With text and image, Christoph has chronicled the World Cup, the Venice Biennale, the New York City Marathon, as well as his love/hate relationship with gummy bears.
He's the author of several books and created a most excellent app called Petting Zoo.
Christoph has the remarkable ability to find the emotive and expressive potential in the most every day bits of the world around us.
His work is an absolute pleasure to behold and contains equal parts humor and depth.
Christoph spends most of his time in Berlin, but we've caught him at his studio in Brooklyn, so let's go meet him and see what kind of assignment he has for us.
My name's Christoph Niemann and this is your art assignment.
The first thing you draw when you're a kid, you draw people.
It's the most fascinating thing.
There's nothing greater than a face with emotion.
You can do something smiling or weeping, and this is great and it's the most direct way I think to communicate emotions.
But I realized after a time that it's also limiting, because the moment you show a face, I'm so drawn to that face that I actually don't look at anything else.
So I realized there's a beauty in doing inanimate objects.
Because they're not like a girl or a boy, and they are young and old.
They're just like a thing.
They're just boring, that's completely devoid of emotions.
And then you can start putting things in context.
You can have something small versus something big.
You can have something far away to something close.
And if this is only a building or a car or a leaf or a piece of fruit, then all of a sudden you can create tension in a very pure way.
I think in a way that you could never really achieve with people.
Because the moment you have a person in there you think is he beautiful, is she smart?
There's all these things are starting to blur this picture.
So I think inanimate objects are great because they're so pure and they give you the chance to use them as actors and put them into context and tell very precise and I think really beautiful stories.
I started working much more with photography recently because it's a fascinating medium.
You can also often do things that are more objective.
The moment I draw a chair, it's my chair.
It has my handwriting.
The moment I photograph a chair it feels more like it's from real life.
Drawing always exaggerates or simplifies.
And sometimes a photo of a chair just gives you a lot of background meaning to ease you into a story.
So the assignment is called emotional furniture.
And you have to do three photos, and each of the photos should convey one emotion.
The first one envy, the second one melancholy, and the third one confidence.
And the elements that should convey that emotion should be pieces of furniture, and you should arrange them in your shot only through composition, not through altering.
If I as a viewer look at these things, and go, oh, this is envy.
This is all about confidence.
And oh my god, this is so melancholy.
I can't even believe it.
That's your assignment.
Christoph's assignment for me really emphasizes the absolute tyranny of the human figure in art.
Pretty much if there's any sort of face, or figure, or creature with eyes in a picture, you are sucked immediately into it, unable to escape, to notice anything else that's in the picture.
So I like that no people are allowed in the photos, and you shouldn't add faces to your furniture either to give them an emotion.

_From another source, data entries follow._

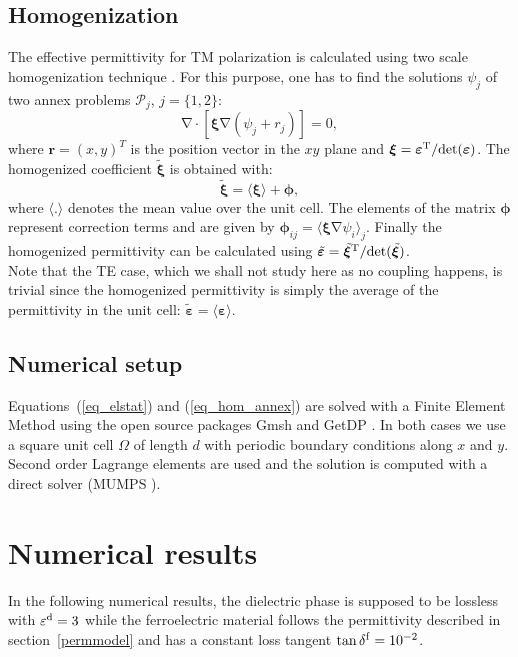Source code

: \documentclass[%
 reprint,
 amsmath,amssymb,
 aps,
]{revtex4-2}
\newcommand{\B}{\boldsymbol}
\newcommand{\tens}[1]{\B{#1}}
\newcommand{\grad}{\B{\mathrm{\nabla}}}
\renewcommand{\div}{\B{\mathrm{\nabla\cdotp}}}
\newcommand{\epstens}{\tens{\varepsilon}}
\newcommand{\epsd}{\varepsilon^{\rm d}}
\newcommand{\epshom}{\tilde{\epstens}}
\newcommand{\xitens}{\tens{\xi}}
\newcommand{\xihom}{\tilde{\xitens}}
\begin{document}
\subsection*{Homogenization}
The effective permittivity for TM polarization is calculated
using two scale homogenization technique \cite{Allaire92, Guenneau2000}.
For this purpose, one has to find the solutions
$\psi_j$ of two annex problems $\mathcal P_j$, $j=\{1, 2\}$:
\begin{equation}
\div \left[ \xitens \grad(\psi_j + r_j) \right] = 0,
\label{eq_hom_annex}
\end{equation}
where $\B r = (x, y)^T$ is the position vector in the $xy$ plane and
$\xitens=\epstens^{\rm T}/ {\rm det }(\epstens)$.
The homogenized coefficient $\xihom$ is obtained with:
\begin{equation}
\xihom = \langle \xitens \rangle + \B \phi,
\label{eq_hom}
\end{equation}
where $\langle . \rangle$ denotes the mean value over the unit cell.
The elements of the matrix $\B \phi$ represent correction terms and
are given by $\B \phi_{ij} = \langle \xitens \grad \psi_i \rangle_j$.
Finally the homogenized permittivity  can be calculated using $\epshom=\xihom^{\rm T}/ {\rm det }(\xihom)$.\\
Note that the TE case, which we shall not study here as no coupling happens, is trivial since
the homogenized permittivity is simply the average of the permittivity in the unit cell:
$\epshom = \langle \epstens \rangle$.


\subsection*{Numerical setup}
Equations~(\ref{eq_elstat}) and (\ref{eq_hom_annex}) are solved with a Finite Element
Method using the open source packages Gmsh \cite{gmsh} and GetDP \cite{getdp}.
In both cases we use a square unit cell $\Omega$ of length $d$ with periodic boundary
conditions along $x$ and $y$. Second order Lagrange elements are used and the
solution is computed with a direct solver (MUMPS \cite{MUMPS}).



\section*{Numerical results}
In the following numerical results, the dielectric phase is supposed to be
lossless with $\epsd = 3$ while the ferroelectric material follows the
permittivity described in section~\ref{permmodel} and has a constant loss
tangent $\tan \delta^{\rm f} = 10^{-2}$.
\end{document}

This challenge is showing us the expressive potential of the inanimate, and this is something we see all the time in art.
A still life can very much impart a mood or an emotion despite containing no people as can scenes of interiors.
Christoph and I talked about a variety of paintings that show this like this lovely interior by Adolf Menzel or van Gogh's super famous "Bedroom in Arles" painting.
Or a number of Matisse's paintings like "The Window" from 1916.
Or even Roy Lichtenstein's "Step-on Can with Leg" which come to think of it doesn't even need the leg to be interesting to me.
And that makes me wonder what other paintings are lurking around out there with superfluous figures distracting us from perfectly adequate settings and backgrounds.
Let's take the well-known 1942 painting "Nighthawks" by Edward Hopper.
Hopper was an absolute master at creating a mood and is talked about as capturing the ethos of wartime and postwar American culture.
Your attention probably goes right to the figures, but what about those fantastic other items?
Look at the attention paid to the coffee urns, the salt and pepper shakers, the cash register in the shop across the street.
I would argue that the emotion of this scene would be just as strong without the figures, letting the setting, the furniture, the lighting, and the perspective communicate the emotions of loneliness, distance, and numbness.
There are figures in a lot of Hopper's works like this one from a couple years earlier.
You definitely want to figure out what's going on between these two, but for me, the impact of this picture is in the artificial lighting, the somewhat awkward arrangement of furniture, and angled viewpoint.
With this painting and "Nighthawks," there's something distinctly human-like about the furniture and something furniture-like about humans.
They are all props for the artist's arrangement, coalescing into place and creating strongly evocative scenes.
The great thing with furniture is that they ultimately have so much to do with us.
Not only are they an object of daily life, but they have legs.
There's something human about them, but on the other hand, they are so abstract.
I think for this assignment there should be no altering, there should be no painting, no signs, no type.
And really the idea is to work with the object as one and as a tool instead of paint and type, use scale, use arrangement, composition.
How far do I put something?
Maybe tilting something, leaning a chair against something, putting a chair upside down.
That's totally fine, but it should be done without props.
It should really, every scene, even if it's arranged, should be possible in real life.
It should have something of you walk into a room and see this arrangement, and then you call it like envy or happiness and then all a sudden, now it makes sense.
It's like drama played out with furniture.
I work here, I sleep here, and I work here, and I make coffee.
So it's like the essentials of life happen right here.